SOURCE MATERIAL section start

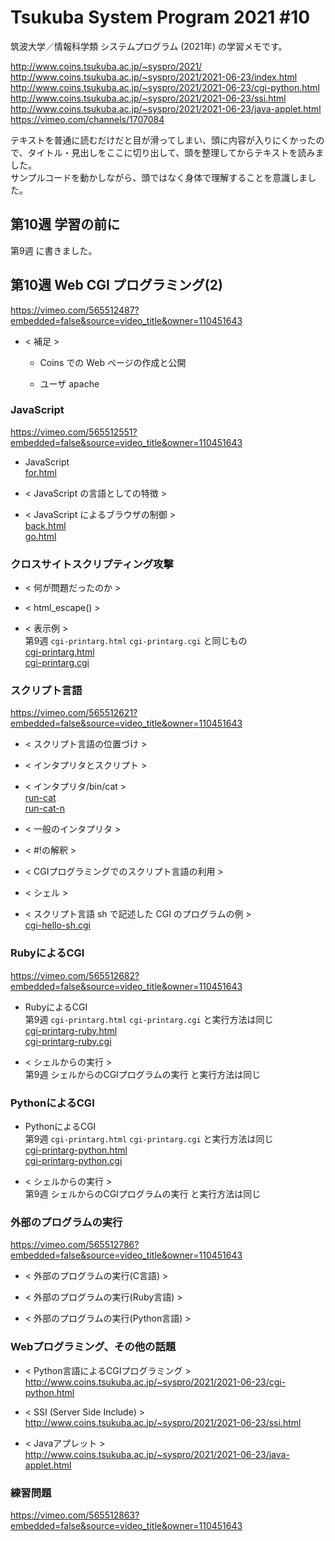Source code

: # Tsukuba System Program 2021 #10

筑波大学／情報科学類 システムプログラム (2021年) の学習メモです。  

http://www.coins.tsukuba.ac.jp/~syspro/2021/  
http://www.coins.tsukuba.ac.jp/~syspro/2021/2021-06-23/index.html  
http://www.coins.tsukuba.ac.jp/~syspro/2021/2021-06-23/cgi-python.html  
http://www.coins.tsukuba.ac.jp/~syspro/2021/2021-06-23/ssi.html  
http://www.coins.tsukuba.ac.jp/~syspro/2021/2021-06-23/java-applet.html  
https://vimeo.com/channels/1707084  

テキストを普通に読むだけだと目が滑ってしまい、頭に内容が入りにくかったので、タイトル・見出しをここに切り出して、頭を整理してからテキストを読みました。  
サンプルコードを動かしながら、頭ではなく身体で理解することを意識しました。  


## 第10週 学習の前に

第9週 に書きました。  


## 第10週 Web CGI プログラミング(2)

https://vimeo.com/565512487?embedded=false&source=video_title&owner=110451643  

- < 補足 >  

	- Coins での Web ページの作成と公開

	- ユーザ apache  

### JavaScript

https://vimeo.com/565512551?embedded=false&source=video_title&owner=110451643  

- JavaScript  
	[for.html](./for.html)  

- < JavaScript の言語としての特徴 >  

- < JavaScript によるブラウザの制御 >  
	[back.html](./back.html)  
	[go.html](./go.html)  

### クロスサイトスクリプティング攻撃

- < 何が問題だったのか >  

- < html_escape() >  

- < 表示例 >  
	第9週 `cgi-printarg.html` `cgi-printarg.cgi` と同じもの  
	[cgi-printarg.html](./cgi-printarg.html)  
	[cgi-printarg.cgi](./cgi-printarg.cgi)  
	
### スクリプト言語

https://vimeo.com/565512621?embedded=false&source=video_title&owner=110451643  

- < スクリプト言語の位置づけ >  

- < インタプリタとスクリプト >  

- < インタプリタ/bin/cat >  
	[run-cat](./run-cat)  
	[run-cat-n](./run-cat-n)  

- < 一般のインタプリタ >  

- < #!の解釈 >  

- < CGIプログラミングでのスクリプト言語の利用 >  

- < シェル >  

- < スクリプト言語 sh で記述した CGI のプログラムの例 >  
	[cgi-hello-sh.cgi](./cgi-hello-sh.cgi)  

### RubyによるCGI

https://vimeo.com/565512682?embedded=false&source=video_title&owner=110451643  

- RubyによるCGI  
	第9週 `cgi-printarg.html` `cgi-printarg.cgi` と実行方法は同じ  
	[cgi-printarg-ruby.html](./cgi-printarg-ruby.html)  
	[cgi-printarg-ruby.cgi](./cgi-printarg-ruby.cgi)  

- < シェルからの実行 >  
	第9週 シェルからのCGIプログラムの実行 と実行方法は同じ  

### PythonによるCGI

- PythonによるCGI  
	第9週 `cgi-printarg.html` `cgi-printarg.cgi` と実行方法は同じ  
	[cgi-printarg-python.html](./cgi-printarg-python.html)  
	[cgi-printarg-python.cgi](./cgi-printarg-python.cgi)  

- < シェルからの実行 >  
	第9週 シェルからのCGIプログラムの実行 と実行方法は同じ  

### 外部のプログラムの実行

https://vimeo.com/565512786?embedded=false&source=video_title&owner=110451643  

- < 外部のプログラムの実行(C言語) >  

- < 外部のプログラムの実行(Ruby言語) >  

- < 外部のプログラムの実行(Python言語) >

### Webプログラミング、その他の話題

- < Python言語によるCGIプログラミング >  
	http://www.coins.tsukuba.ac.jp/~syspro/2021/2021-06-23/cgi-python.html  

- < SSI (Server Side Include) >  
	http://www.coins.tsukuba.ac.jp/~syspro/2021/2021-06-23/ssi.html  

- < Javaアプレット >  
	http://www.coins.tsukuba.ac.jp/~syspro/2021/2021-06-23/java-applet.html  

### 練習問題

https://vimeo.com/565512863?embedded=false&source=video_title&owner=110451643  

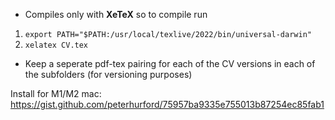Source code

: * Compiles only with **XeTeX**  so to compile run
1. `export PATH="$PATH:/usr/local/texlive/2022/bin/universal-darwin"` 
2. `xelatex CV.tex`
* Keep a seperate pdf-tex pairing for each of the CV versions in each of the subfolders (for versioning purposes)

Install for M1/M2 mac: https://gist.github.com/peterhurford/75957ba9335e755013b87254ec85fab1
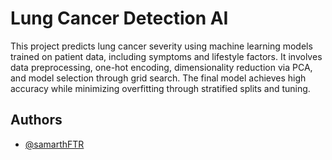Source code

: 
# Lung Cancer Detection AI

This project predicts lung cancer severity using machine learning models trained on patient data, including symptoms and lifestyle factors. It involves data preprocessing, one-hot encoding, dimensionality reduction via PCA, and model selection through grid search. The final model achieves high accuracy while minimizing overfitting through stratified splits and tuning.




## Authors

- [@samarthFTR](https://www.github.com/samarthFTR)

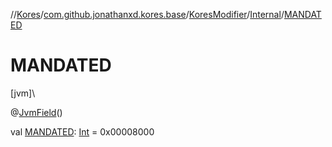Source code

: //[Kores](../../../../index.md)/[com.github.jonathanxd.kores.base](../../index.md)/[KoresModifier](../index.md)/[Internal](index.md)/[MANDATED](-m-a-n-d-a-t-e-d.md)

# MANDATED

[jvm]\

@[JvmField](https://kotlinlang.org/api/latest/jvm/stdlib/kotlin.jvm/-jvm-field/index.html)()

val [MANDATED](-m-a-n-d-a-t-e-d.md): [Int](https://kotlinlang.org/api/latest/jvm/stdlib/kotlin/-int/index.html) = 0x00008000
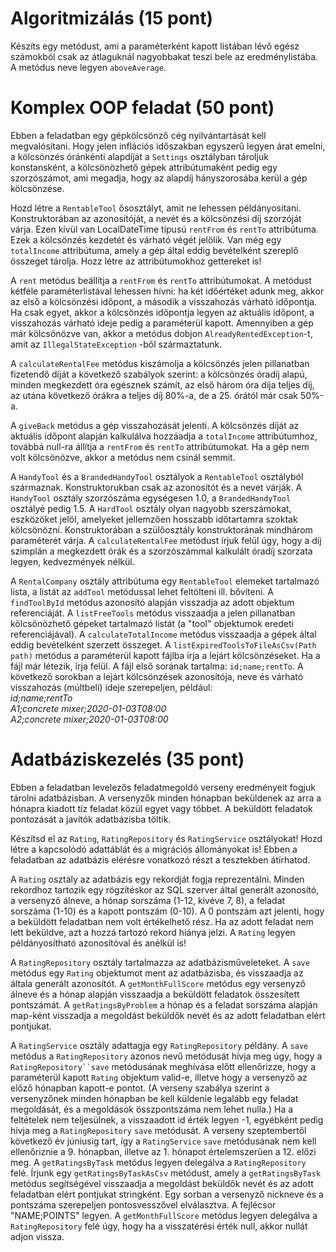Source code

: # Algoritmizálás (15 pont)
Készíts egy metódust, ami a paraméterként kapott listában lévő egész számokból csak az átlaguknál nagyobbakat teszi
bele az eredménylistába. A metódus neve legyen `aboveAverage`.

# Komplex OOP feladat (50 pont)
Ebben a feladatban egy gépkölcsönző cég nyilvántartását kell megvalósítani. Hogy jelen inflációs időszakban egyszerű 
legyen árat emelni, a kölcsönzés óránkénti alapdíját a `Settings` osztályban tároljuk konstansként, a kölcsönözhető
gépek attribútumaként pedig egy szorzószámot, ami megadja, hogy az alapdíj hányszorosába kerül a gép kölcsönzése.

Hozd létre a `RentableTool` ősosztályt, amit ne lehessen példányosítani. Konstruktorában az azonosítóját, a nevét és a 
kölcsönzési díj szorzóját várja. Ezen kívül van LocalDateTime típusú `rentFrom` és `rentTo` attribútuma. Ezek a 
kölcsönzés kezdetét és várható végét jelölik. Van még egy `totalIncome` attribútuma, amely a gép által eddig
bevételként szereplő összeget tárolja. Hozz létre az attribútumokhoz gettereket is!

A `rent` metódus beállítja a `rentFrom` és `rentTo` attribútumokat. A metódust kétféle paraméterlistával lehessen hívni:
ha két időértéket adunk meg, akkor az első a kölcsönzési időpont, a második a visszahozás várható időpontja. Ha csak 
egyet, akkor a kölcsönzés időpontja legyen az aktuális időpont, a visszahozás várható ideje pedig a paraméterül kapott.
Amennyiben a gép már kölcsönözve van, akkor a metódus dobjon `AlreadyRentedException`-t, amit az `IllegalStateException`
-ből származtatunk.

A `calculateRentalFee` metódus kiszámolja a kölcsönzés jelen pillanatban fizetendő díját a következő szabályok szerint:
a kölcsönzés óradíj alapú, minden megkezdett óra egésznek számít,
az első három óra díja teljes díj,
az utána következő órákra a teljes díj 80%-a,
de a 25. órától már csak 50%-a.

A `giveBack` metódus a gép visszahozását jelenti. A kölcsönzés díját az aktuális időpont  alapján kalkulálva 
hozzáadja a `totalIncome` attribútumhoz, továbbá null-ra állítja a `rentFrom` és `rentTo` attribútumokat. Ha a gép nem 
volt kölcsönözve, akkor a metódus nem csinál semmit.

A `HandyTool` és a `BrandedHandyTool` osztályok a `RentableTool` osztályból származnak. Konstruktorukban csak az 
azonosítót és a nevet várják. A `HandyTool` osztály szorzószáma egységesen 1.0, a `BrandedHandyTool` osztályé
pedig 1.5. A `HardTool` osztály olyan nagyobb szerszámokat, eszközöket jelöl, amelyeket jellemzően hosszabb időtartamra
szoktak kölcsönözni. Konstruktorában a szülőosztály konstruktorának mindhárom paraméterét várja. A `calculateRentalFee`
metódust írjuk felül úgy, hogy a díj szimplán a megkezdett órák és a szorzószámmal kalkulált óradíj szorzata legyen, 
kedvezmények nélkül.

A `RentalCompany` osztály attribútuma egy `RentableTool` elemeket tartalmazó lista, a listát az `addTool` metódussal 
lehet feltölteni ill. bővíteni. A `findToolById` metódus azonosító alapján visszadja az adott objektum referenciáját. A
`listFreeTools` metódus visszaadja a jelen pillanatban kölcsönözhető gépeket tartalmazó listát (a "tool" objektumok 
eredeti referenciájával). A `calculateTotalIncome` metódus visszaadja a gépek által eddig bevételként szerzett összeget.
A `listExpiredToolsToFileAsCsv(Path path)` metódus a paraméterül kapott fájlba írja a lejárt kölcsönzéseket. Ha a fájl
már létezik, írja felül. A fájl első sorának tartalma: `id;name;rentTo`. A következő sorokban a lejárt kölcsönzések
azonosítója, neve és várható visszahozás (múltbeli) ideje szerepeljen, például:   
_id;name;rentTo_   
_A1;concrete mixer;2020-01-03T08:00_      
_A2;concrete mixer;2020-01-03T08:00_   


# Adatbáziskezelés (35 pont)
Ebben a feladatban levelezős feladatmegoldó verseny eredményeit fogjuk tárolni adatbázisban.
A versenyzők minden hónapban beküldenek az arra a hónapra kiadott tíz feladat közül egyet 
vagy többet. A beküldött feladatok pontozását a javítók adatbázisba töltik.

Készítsd el az `Rating`, `RatingRepository` és `RatingService` osztályokat! Hozd létre a kapcsolódó adattáblát 
és a migrációs állományokat is! Ebben a feladatban az adatbázis elérésre vonatkozó részt a tesztekben átírhatod.

A `Rating` osztály az adatbázis egy rekordját fogja reprezentálni. Minden rekordhoz tartozik egy rögzítéskor 
az SQL szerver által generált azonosító, a versenyző álneve, a hónap sorszáma (1-12, kivéve 7, 8), a feladat sorszáma 
(1-10) és a kapott pontszám (0-10). A 0 pontszám azt jelenti, hogy a beküldött feladatban nem volt értékelhető rész. 
Ha az adott feladat nem lett beküldve, azt a hozzá tartozó rekord hiánya jelzi. A `Rating` legyen példányosítható 
azonosítóval és anélkül is!

A `RatingRepository` osztály tartalmazza az adatbázisműveleteket. A `save` metódus egy `Rating` objektumot ment az 
adatbázisba, és visszaadja az általa generált azonosítót. A `getMonthFullScore` metódus egy versenyző álneve és a 
hónap alapján visszaadja a beküldött feladatok összesített pontszámát.
A `getRatingsByProblem` a  hónap és a feladat sorszáma alapján map-ként visszadja a megoldást beküldők nevét és az 
adott feladatban elért pontjukat.

A `RatingService` osztály adattagja egy `RatingRepository` példány. A `save` metódus a `RatingRepository` azonos 
nevű metódusát hívja meg úgy, hogy a `RatingRepository``save` metódusának meghívása előtt ellenőrizze, hogy a paraméterül
kapott `Rating` objektum valid-e, illetve hogy a versenyző az előző hónapban kapott-e pontot. (A verseny szabálya szerint 
a versenyzőnek minden hónapban be kell küldenie legalább egy feladat megoldását, és a megoldások összpontszáma nem lehet 
nulla.) Ha a feltételek nem teljesülnek, a visszaadott id érték legyen -1, egyébként pedig hívja meg a `RatingRepository` 
`save` metódusát. A verseny szeptembertől következő év júniusig tart, így a `RatingService` `save` metódusának nem kell 
ellenőriznie a 9. hónapban, illetve az 1. hónapot értelemszerűen a 12. előzi meg.
A `getRatingsByTask` metódus legyen delegálva a `RatingRepository` felé.
Írjunk egy `getRatingsByTaskAsCsv` metódust, amely a `getRatingsByTask` metódus segítségével visszaadja a
megoldást beküldők nevét és az adott feladatban elért pontjukat stringként.  Egy sorban a versenyző nickneve és a 
pontszáma szerepeljen pontosvesszővel elválasztva. A fejlécsor "NAME;POINTS" legyen. 
A `getMonthFullScore` metódus legyen delegálva a `RatingRepository` felé úgy, hogy ha a visszatérési érték null, akkor
nullát adjon vissza.
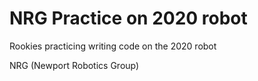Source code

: 
# NRG Practice on 2020 robot
Rookies practicing writing code on the 2020 robot

NRG (Newport Robotics Group)




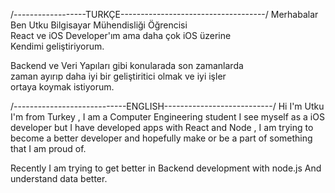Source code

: /------------------TURKÇE------------------------------------/
Merhabalar Ben Utku Bilgisayar Mühendisliği Öğrencisi          
React ve iOS Developer'ım ama daha çok iOS üzerine              
Kendimi geliştiriyorum.                                          
                                                                
Backend ve Veri Yapıları gibi konularada son zamanlarda         
zaman ayırıp daha iyi bir geliştiritici olmak ve iyi işler      
ortaya koymak istiyorum.                                        


/----------------------------ENGLISH---------------------------/
 Hi I'm Utku I'm from Turkey , I am a Computer Engineering student
 I see myself as a iOS developer but I have developed apps with React and Node ,
 I am trying to become a better developer and hopefully make or be
 a part of something that I am proud of.
 
 Recently I am trying to get better in Backend development with node.js
 And understand data better.
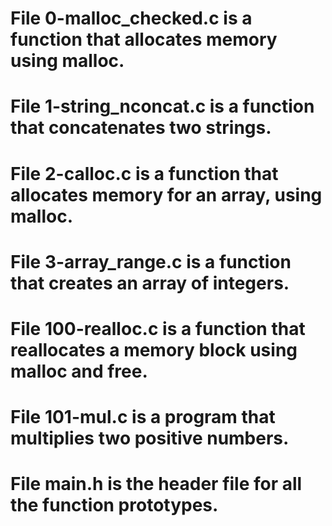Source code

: # File 0-malloc_checked.c is a function that allocates memory using malloc.

# File 1-string_nconcat.c is a function that concatenates two strings.

# File 2-calloc.c is a function that allocates memory for an array, using malloc.

# File 3-array_range.c is a function that creates an array of integers.

# File 100-realloc.c is a function that reallocates a memory block using malloc and free.

# File 101-mul.c is a program that multiplies two positive numbers.

# File main.h is the header file for all the function prototypes.
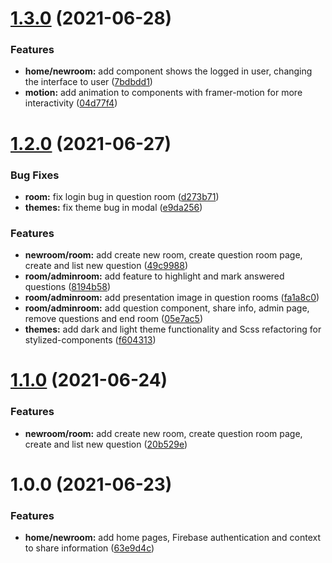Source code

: # [1.3.0](https://github.com/PedroHenry-Santos/Letmeask/compare/v1.2.0...v1.3.0) (2021-06-28)


### Features

* **home/newroom:** add component shows the logged in user, changing the interface to user ([7bdbdd1](https://github.com/PedroHenry-Santos/Letmeask/commit/7bdbdd14185ff6338be79749dba48ffdca58f1b4))
* **motion:** add animation to components with framer-motion for more interactivity ([04d77f4](https://github.com/PedroHenry-Santos/Letmeask/commit/04d77f4d2496c5320e2e67eafe590e4bb810ff83))

# [1.2.0](https://github.com/PedroHenry-Santos/Letmeask/compare/v1.1.0...v1.2.0) (2021-06-27)


### Bug Fixes

* **room:** fix login bug in question room ([d273b71](https://github.com/PedroHenry-Santos/Letmeask/commit/d273b7126dcdc4a2398410ebb18459e7eb086fc5))
* **themes:** fix theme bug in modal ([e9da256](https://github.com/PedroHenry-Santos/Letmeask/commit/e9da256960e99fc5a6867e61fd7499c6bd3f8fc6))


### Features

* **newroom/room:** add create new room, create question room page, create and list new question ([49c9988](https://github.com/PedroHenry-Santos/Letmeask/commit/49c99883bf6f89efbfdaf0eb88d3aefec08ef1c9))
* **room/adminroom:** add feature to highlight and mark answered questions ([8194b58](https://github.com/PedroHenry-Santos/Letmeask/commit/8194b588dca0a7fa607d2d87fbacd6a79ea2e361))
* **room/adminroom:** add presentation image in question rooms ([fa1a8c0](https://github.com/PedroHenry-Santos/Letmeask/commit/fa1a8c0d377c4bc67ead3c9e5db1199684fbd8d8))
* **room/adminroom:** add question component, share info, admin page, remove questions and end room ([05e7ac5](https://github.com/PedroHenry-Santos/Letmeask/commit/05e7ac52ed1c3ffe926a6c58c04acf0b2fde4a64))
* **themes:** add dark and light theme functionality and Scss refactoring for stylized-components ([f604313](https://github.com/PedroHenry-Santos/Letmeask/commit/f60431391db905df28b4c50e0ad8a5b02c804902))

# [1.1.0](https://github.com/PedroHenry-Santos/Letmeask/compare/v1.0.0...v1.1.0) (2021-06-24)


### Features

* **newroom/room:** add create new room, create question room page, create and list new question ([20b529e](https://github.com/PedroHenry-Santos/Letmeask/commit/20b529e0c4157ba7caa85e2fc50a0d99a53ea5bc))

# 1.0.0 (2021-06-23)


### Features

* **home/newroom:** add home pages, Firebase authentication and context to share information ([63e9d4c](https://github.com/PedroHenry-Santos/Letmeask/commit/63e9d4c9de9207078153adbfc62a8c84d780ee10))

SOURCE MATERIAL section end

> _INSTRUCTIONS TO FOLLOW_
Tally the lines of the entries that include the word "feladatok" and give only the total.

> _ANSWER BOX_
2